▶ **Work instructions**: Where a line of the material contains the string "githubusercontent", copy that line.

▶ **Extracted records**:

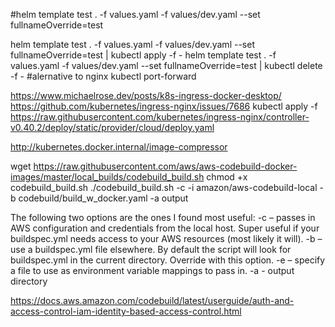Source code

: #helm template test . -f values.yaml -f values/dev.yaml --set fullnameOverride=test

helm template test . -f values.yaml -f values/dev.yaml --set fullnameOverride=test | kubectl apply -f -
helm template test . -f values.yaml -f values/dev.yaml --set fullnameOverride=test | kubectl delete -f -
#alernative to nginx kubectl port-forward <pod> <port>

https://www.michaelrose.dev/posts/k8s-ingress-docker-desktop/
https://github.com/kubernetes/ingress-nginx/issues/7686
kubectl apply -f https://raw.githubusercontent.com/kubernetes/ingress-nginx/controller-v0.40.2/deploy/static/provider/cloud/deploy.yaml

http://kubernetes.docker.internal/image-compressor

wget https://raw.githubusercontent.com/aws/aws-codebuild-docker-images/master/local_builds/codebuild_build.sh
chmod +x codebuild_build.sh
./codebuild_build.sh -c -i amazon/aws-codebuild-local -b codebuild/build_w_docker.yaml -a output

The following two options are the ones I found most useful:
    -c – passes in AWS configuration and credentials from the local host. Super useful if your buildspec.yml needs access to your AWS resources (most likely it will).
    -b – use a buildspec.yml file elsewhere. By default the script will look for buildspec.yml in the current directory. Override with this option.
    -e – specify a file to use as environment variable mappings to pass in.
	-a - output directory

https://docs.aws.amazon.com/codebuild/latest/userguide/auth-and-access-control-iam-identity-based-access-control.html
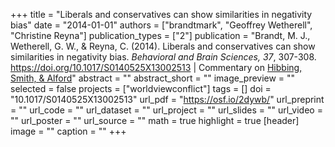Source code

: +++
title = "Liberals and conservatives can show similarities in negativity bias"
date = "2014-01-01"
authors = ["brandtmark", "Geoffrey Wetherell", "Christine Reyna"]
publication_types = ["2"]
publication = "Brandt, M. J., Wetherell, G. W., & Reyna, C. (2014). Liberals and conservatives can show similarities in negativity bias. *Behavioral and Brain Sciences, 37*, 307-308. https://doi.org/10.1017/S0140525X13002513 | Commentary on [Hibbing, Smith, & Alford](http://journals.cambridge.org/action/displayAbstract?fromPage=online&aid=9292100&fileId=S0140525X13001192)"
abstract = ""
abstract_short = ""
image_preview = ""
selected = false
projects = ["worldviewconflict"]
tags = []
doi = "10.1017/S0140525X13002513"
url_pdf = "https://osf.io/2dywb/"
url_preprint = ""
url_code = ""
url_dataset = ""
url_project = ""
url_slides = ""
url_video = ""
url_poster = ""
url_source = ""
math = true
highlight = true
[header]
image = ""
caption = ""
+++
* * *
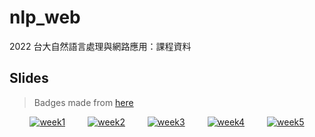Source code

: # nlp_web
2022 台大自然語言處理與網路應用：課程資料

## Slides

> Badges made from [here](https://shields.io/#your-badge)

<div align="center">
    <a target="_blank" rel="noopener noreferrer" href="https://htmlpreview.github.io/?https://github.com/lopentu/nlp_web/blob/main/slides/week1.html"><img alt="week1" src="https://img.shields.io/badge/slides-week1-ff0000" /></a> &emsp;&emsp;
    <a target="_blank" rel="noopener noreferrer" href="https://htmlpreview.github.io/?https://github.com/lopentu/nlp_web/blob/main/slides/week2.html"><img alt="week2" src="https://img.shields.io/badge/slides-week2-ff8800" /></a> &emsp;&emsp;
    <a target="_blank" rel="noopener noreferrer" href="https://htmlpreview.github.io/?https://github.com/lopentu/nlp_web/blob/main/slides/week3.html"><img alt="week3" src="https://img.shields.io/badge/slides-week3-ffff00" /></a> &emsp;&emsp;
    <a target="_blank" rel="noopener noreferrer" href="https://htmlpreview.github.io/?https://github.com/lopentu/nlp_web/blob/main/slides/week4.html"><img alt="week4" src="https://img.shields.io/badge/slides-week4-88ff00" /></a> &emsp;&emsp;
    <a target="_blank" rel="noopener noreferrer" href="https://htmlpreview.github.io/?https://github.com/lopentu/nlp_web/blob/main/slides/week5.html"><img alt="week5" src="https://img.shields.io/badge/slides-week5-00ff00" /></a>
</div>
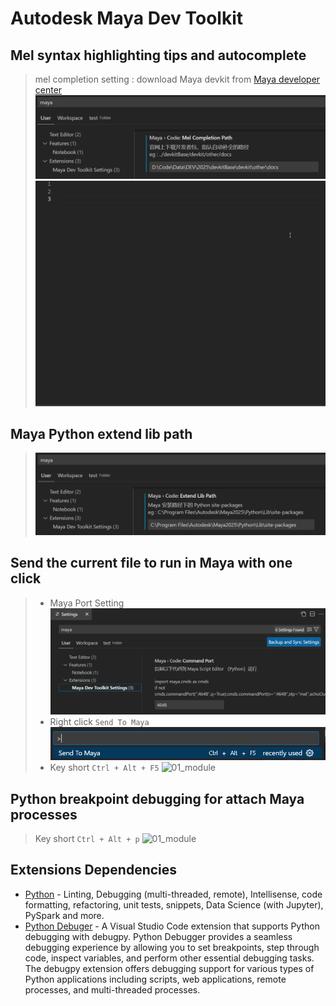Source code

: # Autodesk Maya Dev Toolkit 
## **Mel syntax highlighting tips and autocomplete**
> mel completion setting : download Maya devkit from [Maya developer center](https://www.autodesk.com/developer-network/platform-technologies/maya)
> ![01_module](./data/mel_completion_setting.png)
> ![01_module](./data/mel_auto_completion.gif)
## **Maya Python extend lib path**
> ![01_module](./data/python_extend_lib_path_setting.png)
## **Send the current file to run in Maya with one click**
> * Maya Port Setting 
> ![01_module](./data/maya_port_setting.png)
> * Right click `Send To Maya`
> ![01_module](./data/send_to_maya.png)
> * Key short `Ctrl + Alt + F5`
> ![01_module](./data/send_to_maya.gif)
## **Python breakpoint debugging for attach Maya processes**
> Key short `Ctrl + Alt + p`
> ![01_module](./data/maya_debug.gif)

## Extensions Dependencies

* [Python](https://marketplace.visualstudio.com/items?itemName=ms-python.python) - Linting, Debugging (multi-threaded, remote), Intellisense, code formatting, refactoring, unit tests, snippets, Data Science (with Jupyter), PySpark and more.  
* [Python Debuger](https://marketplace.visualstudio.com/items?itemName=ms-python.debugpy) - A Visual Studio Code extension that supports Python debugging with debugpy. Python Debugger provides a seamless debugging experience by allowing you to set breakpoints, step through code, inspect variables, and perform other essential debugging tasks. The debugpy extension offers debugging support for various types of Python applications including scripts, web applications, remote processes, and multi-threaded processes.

▶ **Solution to this problem**:
kubectl apply -f https://raw.githubusercontent.com/kubernetes/ingress-nginx/controller-v0.40.2/deploy/static/provider/cloud/deploy.yaml
wget https://raw.githubusercontent.com/aws/aws-codebuild-docker-images/master/local_builds/codebuild_build.sh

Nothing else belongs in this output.